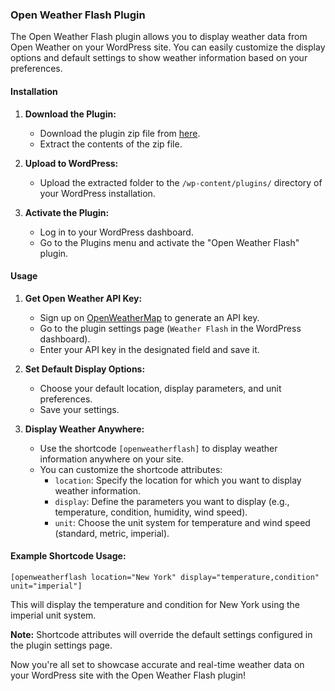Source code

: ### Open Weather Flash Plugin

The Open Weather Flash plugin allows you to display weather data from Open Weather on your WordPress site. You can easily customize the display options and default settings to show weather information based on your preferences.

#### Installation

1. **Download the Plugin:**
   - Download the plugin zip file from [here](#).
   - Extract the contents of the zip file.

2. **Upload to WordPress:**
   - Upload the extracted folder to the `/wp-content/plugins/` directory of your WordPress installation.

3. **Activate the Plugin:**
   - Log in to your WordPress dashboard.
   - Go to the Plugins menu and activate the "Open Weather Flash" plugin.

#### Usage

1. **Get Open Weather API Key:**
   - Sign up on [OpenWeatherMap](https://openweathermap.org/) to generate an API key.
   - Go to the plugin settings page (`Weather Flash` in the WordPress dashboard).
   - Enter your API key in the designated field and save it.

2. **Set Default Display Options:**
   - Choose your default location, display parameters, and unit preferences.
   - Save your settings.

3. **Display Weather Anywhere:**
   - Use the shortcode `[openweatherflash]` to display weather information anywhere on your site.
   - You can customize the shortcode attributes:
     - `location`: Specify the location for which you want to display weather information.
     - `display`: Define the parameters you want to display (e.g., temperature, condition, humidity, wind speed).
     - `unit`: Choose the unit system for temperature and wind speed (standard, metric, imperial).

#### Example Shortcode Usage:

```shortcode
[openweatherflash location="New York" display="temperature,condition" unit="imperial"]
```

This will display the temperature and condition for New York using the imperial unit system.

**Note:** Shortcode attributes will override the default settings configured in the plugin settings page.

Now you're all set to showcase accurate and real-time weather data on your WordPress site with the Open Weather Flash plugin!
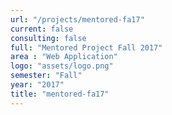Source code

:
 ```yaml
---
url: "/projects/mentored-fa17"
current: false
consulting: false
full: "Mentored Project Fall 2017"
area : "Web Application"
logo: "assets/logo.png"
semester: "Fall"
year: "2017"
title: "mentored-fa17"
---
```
········
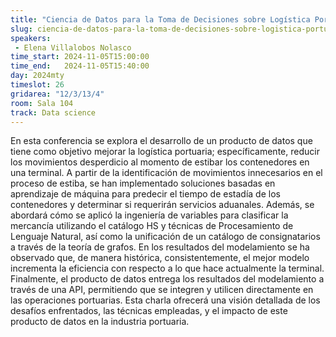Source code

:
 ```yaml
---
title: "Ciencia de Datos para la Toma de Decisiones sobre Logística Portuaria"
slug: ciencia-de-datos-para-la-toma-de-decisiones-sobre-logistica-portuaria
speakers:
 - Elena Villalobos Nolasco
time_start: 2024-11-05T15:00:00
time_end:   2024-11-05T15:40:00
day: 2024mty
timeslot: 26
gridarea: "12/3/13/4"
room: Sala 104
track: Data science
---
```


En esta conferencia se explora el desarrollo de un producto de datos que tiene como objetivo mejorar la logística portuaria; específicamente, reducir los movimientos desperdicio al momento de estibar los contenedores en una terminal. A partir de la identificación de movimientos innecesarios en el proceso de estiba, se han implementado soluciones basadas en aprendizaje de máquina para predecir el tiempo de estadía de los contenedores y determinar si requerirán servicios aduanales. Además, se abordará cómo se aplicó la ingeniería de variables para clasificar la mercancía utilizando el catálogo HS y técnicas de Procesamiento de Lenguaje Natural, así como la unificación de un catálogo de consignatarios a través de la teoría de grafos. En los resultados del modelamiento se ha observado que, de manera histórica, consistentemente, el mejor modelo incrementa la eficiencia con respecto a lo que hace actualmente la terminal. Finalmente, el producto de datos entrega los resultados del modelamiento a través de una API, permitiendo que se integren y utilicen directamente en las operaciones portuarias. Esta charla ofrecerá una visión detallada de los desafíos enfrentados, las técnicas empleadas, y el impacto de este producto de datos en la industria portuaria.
········
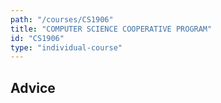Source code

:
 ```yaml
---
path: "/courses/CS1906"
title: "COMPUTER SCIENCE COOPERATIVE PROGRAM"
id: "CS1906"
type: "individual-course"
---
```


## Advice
········
WHAT IS EXPECTED →
How many lines in the listing above contain the string "Download"? Answer with the number only.

TASK RESPONSE →
2